A Rumored City

Thursday Aug 27, 2009

A Look Around the Estate

A significant birthday approaches: An age we euphemistically refer to as middle life; although not many people will live twice as long. I suspect I have entered the last third of my life span.  Perhaps now is the time to take survey of what has gone before and what's to come.

I  should have used my father's life as an example: a quiet, honest man, mostly sinned against than sinning. He lived in modest happiness towards the end of his life - dying quietly, alone at home; just as in living, he bothered no one in death. My ambitions were much broader. I wanted a literary life but settled instead for business and wealth. Somewhere in that transformation from the earnest, principled and literary boy to a hedonistic, head-strong and intractable man I have lost the essence of my core. I'm proud of the youthful me but I live in fear of what the youthful me would think of the man that I have become.
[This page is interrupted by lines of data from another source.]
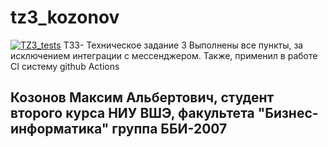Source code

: # tz3_kozonov
[![TZ3_tests](https://github.com/mmmmaxim/tz3_kozonov/actions/workflows/tests_workflow.yml/badge.svg)](https://github.com/mmmmaxim/tz3_kozonov/actions/workflows/tests_workflow.yml)
ТЗ3- Техническое задание 3 
Выполнены все пункты, за исключением интеграции с мессенджером. Также, применил в работе CI систему github Actions




## Козонов Максим Альбертович, студент второго курса НИУ ВШЭ, факультета "Бизнес-информатика" группа ББИ-2007
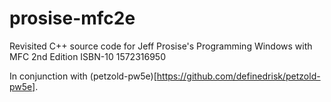 # prosise-mfc2e
Revisited C++ source code for Jeff Prosise's Programming Windows with MFC 2nd Edition ISBN-10 1572316950

In conjunction with (petzold-pw5e)[https://github.com/definedrisk/petzold-pw5e].
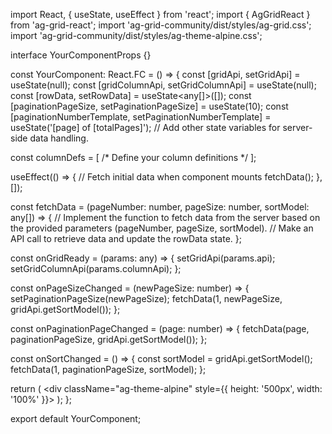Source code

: import React, { useState, useEffect } from 'react';
import { AgGridReact } from 'ag-grid-react';
import 'ag-grid-community/dist/styles/ag-grid.css';
import 'ag-grid-community/dist/styles/ag-theme-alpine.css';

interface YourComponentProps {}

const YourComponent: React.FC<YourComponentProps> = () => {
  const [gridApi, setGridApi] = useState<any>(null);
  const [gridColumnApi, setGridColumnApi] = useState<any>(null);
  const [rowData, setRowData] = useState<any[]>([]);
  const [paginationPageSize, setPaginationPageSize] = useState<number>(10);
  const [paginationNumberTemplate, setPaginationNumberTemplate] = useState<string>('[page] of [totalPages]');
  // Add other state variables for server-side data handling.

  const columnDefs = [ /* Define your column definitions */ ];

  useEffect(() => {
    // Fetch initial data when component mounts
    fetchData();
  }, []);

  const fetchData = (pageNumber: number, pageSize: number, sortModel: any[]) => {
    // Implement the function to fetch data from the server based on the provided parameters (pageNumber, pageSize, sortModel).
    // Make an API call to retrieve data and update the rowData state.
  };

  const onGridReady = (params: any) => {
    setGridApi(params.api);
    setGridColumnApi(params.columnApi);
  };

  const onPageSizeChanged = (newPageSize: number) => {
    setPaginationPageSize(newPageSize);
    fetchData(1, newPageSize, gridApi.getSortModel());
  };

  const onPaginationPageChanged = (page: number) => {
    fetchData(page, paginationPageSize, gridApi.getSortModel());
  };

  const onSortChanged = () => {
    const sortModel = gridApi.getSortModel();
    fetchData(1, paginationPageSize, sortModel);
  };

  return (
    <div className="ag-theme-alpine" style={{ height: '500px', width: '100%' }}>
      <AgGridReact
        columnDefs={columnDefs}
        rowData={rowData}
        pagination={true}
        paginationPageSize={paginationPageSize}
        domLayout='autoHeight'
        onGridReady={onGridReady}
        onPaginationPageChanged={onPaginationPageChanged}
        onSortChanged={onSortChanged}
        onPageSizeChanged={onPageSizeChanged}
        paginationNumberTemplate={paginationNumberTemplate}
      />
    </div>
  );
};

export default YourComponent;
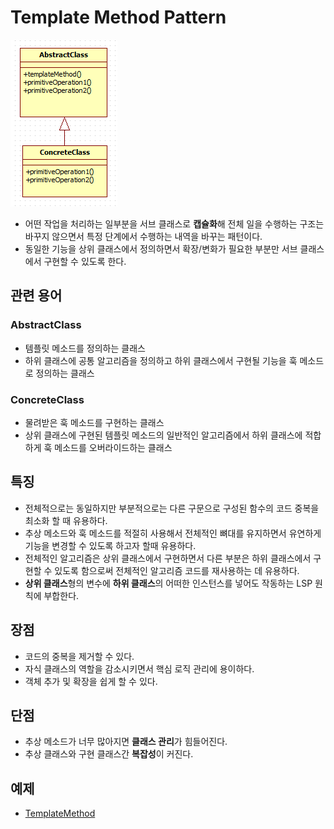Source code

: # Template Method Pattern
![TemplateMethod](TemplateMethod.jpg)

- 어떤 작업을 처리하는 일부분을 서브 클래스로 **캡슐화**해 전체 일을 수행하는 구조는 바꾸지 않으면서 특정 단계에서 수행하는 내역을 바꾸는 패턴이다.
- 동일한 기능을 상위 클래스에서 정의하면서 확장/변화가 필요한 부분만 서브 클래스에서 구현할 수 있도록 한다.

## 관련 용어
### AbstractClass
- 템플릿 메소드를 정의하는 클래스
- 하위 클래스에 공통 알고리즘을 정의하고 하위 클래스에서 구현될 기능을 훅 메소드로 정의하는 클래스

### ConcreteClass
- 물려받은 훅 메소드를 구현하는 클래스
- 상위 클래스에 구현된 템플릿 메소드의 일반적인 알고리즘에서 하위 클래스에 적합하게 훅 메소드를 오버라이드하는 클래스

## 특징
- 전체적으로는 동일하지만 부분적으로는 다른 구문으로 구성된 함수의 코드 중복을 최소화 할 때 유용하다.
- 추상 메소드와 훅 메소드를 적절히 사용해서 전체적인 뼈대를 유지하면서 유연하게 기능을 변경할 수 있도록 하고자 할때 유용하다.
- 전체적인 알고리즘은 상위 클래스에서 구현하면서 다른 부분은 하위 클래스에서 구현할 수 있도록 함으로써 전체적인 알고리즘 코드를 재사용하는 데 유용하다.
- **상위 클래스**형의 변수에 **하위 클래스**의 어떠한 인스턴스를 넣어도 작동하는 LSP 원칙에 부합한다.

## 장점
- 코드의 중복을 제거할 수 있다.
- 자식 클래스의 역할을 감소시키면서 핵심 로직 관리에 용이하다.
- 객체 추가 및 확장을 쉽게 할 수 있다.

## 단점
- 추상 메소드가 너무 많아지면 **클래스 관리**가 힘들어진다.
- 추상 클래스와 구현 클래스간 **복잡성**이 커진다.

## 예제
- [TemplateMethod](/BehavioralPattern/TemplateMethod/TemplateMethod.cpp)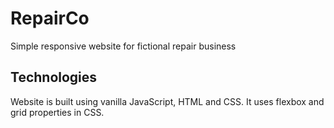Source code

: # RepairCo

Simple responsive website for fictional repair business

## Technologies

Website is built using vanilla JavaScript, HTML and CSS. It uses flexbox and grid properties in CSS.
There are many pluses. The career has been highly successful. There's enough money to live comfortably for the rest of my life (what recession?). I'm fitter than men half my age. Health is good so far. On the debit side of the ledger I have failed rather badly at personal relationships. The woman I loved more than anything was lost due to my inability to express true emotions (couldn't she see that this was a behavior learned over many years?). My life-long friends went by the wayside because I was either too head-strong, unforgiving or uncaring and did my best to be unlovable.

Well where does that leave me? The balance is firmly tilted to the debit side. There's only a third of life left and I will try and pick up the pieces as best as I can.